On the day Margaret Thatcher is being buried, the national debate centres on her legacy. It goes without saying that I am opposed to everything she stood for but I wish the reader to know the principal reason why. It is because she was wrong, and it's as simple as that. Thatcher is not personally responsible for what is wrong with the UK today, but she is most certainly fundamentally responsible, as she laid a philosophical and theoretical course that has been adopted and followed by all UK politicians since, and the theoretical and philosophical foundations are wrong.

When Thatcher made her famous statement that there is no such thing as society, she did so for a very fundamental reason. She saw a society she hated and was determined to destroy that society because she had the power to do so. The first step was to deny the existence of that society because if there is no such thing as society, then society has no responsibilities, not for health, education, welfare etc. As a result if there is no social and collective requirement for the provision of such services then they only need to be available if there is a market demand that can be met for a market price. Thus, in order to marketise health and education etc. she first had to portray them as something that was both dispensible and then replaceable with free market provision. It has to be admitted that she was remarkably successful, as she appealed to the lowest common denominators of greed and selfishness and denied that any of us have any form of social responsibility for our fellow human beings, because there is no such thing as society. So we can be as greedy and selfish as we wish and feel good about it, because we are doing the right thing. In addition, if some people cannot afford to purchase health or education then that is not your fault and they only have themselves to blame. Her denial that there is no such thing as society is a denial that the human being is a social being and is, instead, an atomised individual.

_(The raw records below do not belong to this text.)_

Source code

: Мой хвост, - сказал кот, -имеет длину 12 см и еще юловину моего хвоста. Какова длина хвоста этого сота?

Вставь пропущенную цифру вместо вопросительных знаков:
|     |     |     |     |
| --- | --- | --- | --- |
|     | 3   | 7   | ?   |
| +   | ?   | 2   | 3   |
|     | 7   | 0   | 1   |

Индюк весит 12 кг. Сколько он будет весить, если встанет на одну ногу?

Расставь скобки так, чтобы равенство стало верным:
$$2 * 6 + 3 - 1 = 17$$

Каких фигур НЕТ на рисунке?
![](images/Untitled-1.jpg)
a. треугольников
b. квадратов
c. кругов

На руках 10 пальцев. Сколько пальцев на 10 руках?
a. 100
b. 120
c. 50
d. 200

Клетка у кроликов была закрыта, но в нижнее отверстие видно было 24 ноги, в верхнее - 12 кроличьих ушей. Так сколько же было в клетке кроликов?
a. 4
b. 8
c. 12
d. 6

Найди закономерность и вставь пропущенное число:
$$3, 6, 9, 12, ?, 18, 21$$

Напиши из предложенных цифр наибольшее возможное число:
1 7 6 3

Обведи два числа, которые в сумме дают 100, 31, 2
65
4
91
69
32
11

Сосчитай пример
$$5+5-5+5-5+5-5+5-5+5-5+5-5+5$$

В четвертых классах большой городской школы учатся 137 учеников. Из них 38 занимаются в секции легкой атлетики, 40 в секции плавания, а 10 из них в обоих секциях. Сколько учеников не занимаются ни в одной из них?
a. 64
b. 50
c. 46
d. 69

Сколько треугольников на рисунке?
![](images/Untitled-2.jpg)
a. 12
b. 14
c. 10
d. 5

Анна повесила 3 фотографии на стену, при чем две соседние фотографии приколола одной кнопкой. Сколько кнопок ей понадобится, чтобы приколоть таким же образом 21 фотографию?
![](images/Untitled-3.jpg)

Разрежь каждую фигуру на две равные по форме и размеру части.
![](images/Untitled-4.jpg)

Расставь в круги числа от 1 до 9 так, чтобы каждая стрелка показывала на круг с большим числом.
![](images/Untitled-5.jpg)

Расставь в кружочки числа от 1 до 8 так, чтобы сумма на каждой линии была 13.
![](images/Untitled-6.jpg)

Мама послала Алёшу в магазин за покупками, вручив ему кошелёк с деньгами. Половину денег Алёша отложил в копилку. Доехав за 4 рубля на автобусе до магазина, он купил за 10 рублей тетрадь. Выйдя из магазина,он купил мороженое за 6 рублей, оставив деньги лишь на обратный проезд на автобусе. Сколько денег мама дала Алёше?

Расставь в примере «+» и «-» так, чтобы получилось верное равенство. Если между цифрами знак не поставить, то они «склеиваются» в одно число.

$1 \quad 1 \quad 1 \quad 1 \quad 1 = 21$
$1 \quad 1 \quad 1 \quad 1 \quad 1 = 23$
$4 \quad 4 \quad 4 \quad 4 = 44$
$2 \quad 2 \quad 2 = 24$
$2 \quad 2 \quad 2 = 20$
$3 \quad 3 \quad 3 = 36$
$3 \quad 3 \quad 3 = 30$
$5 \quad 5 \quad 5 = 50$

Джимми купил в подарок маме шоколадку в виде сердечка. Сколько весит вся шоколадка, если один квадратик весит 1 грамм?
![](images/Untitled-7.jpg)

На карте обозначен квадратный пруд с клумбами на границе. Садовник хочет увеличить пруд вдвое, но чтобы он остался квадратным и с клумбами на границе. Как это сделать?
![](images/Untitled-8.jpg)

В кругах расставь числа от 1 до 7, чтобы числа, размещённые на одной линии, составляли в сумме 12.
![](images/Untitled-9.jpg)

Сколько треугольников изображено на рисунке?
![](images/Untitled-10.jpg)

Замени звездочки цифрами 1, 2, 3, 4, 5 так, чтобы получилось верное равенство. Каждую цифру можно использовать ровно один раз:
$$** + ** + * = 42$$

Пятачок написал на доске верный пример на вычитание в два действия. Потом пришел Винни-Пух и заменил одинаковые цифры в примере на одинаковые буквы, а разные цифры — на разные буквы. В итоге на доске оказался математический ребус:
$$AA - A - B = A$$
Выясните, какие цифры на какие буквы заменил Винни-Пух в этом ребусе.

But not only her social philosophy was wrong, so was her economic. I have said before how free market economists misquote and misrepresent Adam Smith. For example, the most influential economics textbook since the second world war was undoubtedly Paul Samuelson's Economics which was studied by tens of thousands of economics students, and in which Samuelson makes the fundamental error of telling us that, according to Adam Smith


each individual in pursuing only his own selfish good was led, as if by an invisible hand, to achieve the best good of all, so that any interference with free competition by government was almost certain to be injurious. 

The problem with this  is that Smith said no such thing. He neither described people as selfish, nor argued that any interference by government was injurious. He told us how people could be very selfish, but argued that the basic human nature was in fact characterised by sympathy. In addition, the invisible hand was not an economic concept, it was something else.

This is not the place to elaborate on such theoretical concepts, but suffice it to say that Thatcher was responsible for basing government policy-making on fundamental errors that have had profound implications that have resulted in economic and social crisis in modern Britain. If you base your theories on false hypotheses, then you can only reach false conclusions. Thatcher's (and all subsequent policy-making) hypotheses were wrong. The tragedy is that all parties, and particularly Labour, are still wedded to these spurious economic theories, and that is why they cannot provide a solution to our problems as they are using the false assumptions that brought us to crisis in the first place. Britain's problems are fundamentally ideological and theoretical, and we are ruled by people who simply do not understand what they are talking about. You cannot apply the economic theories of Adam Smith or anyone else if you don't understand them in the first place.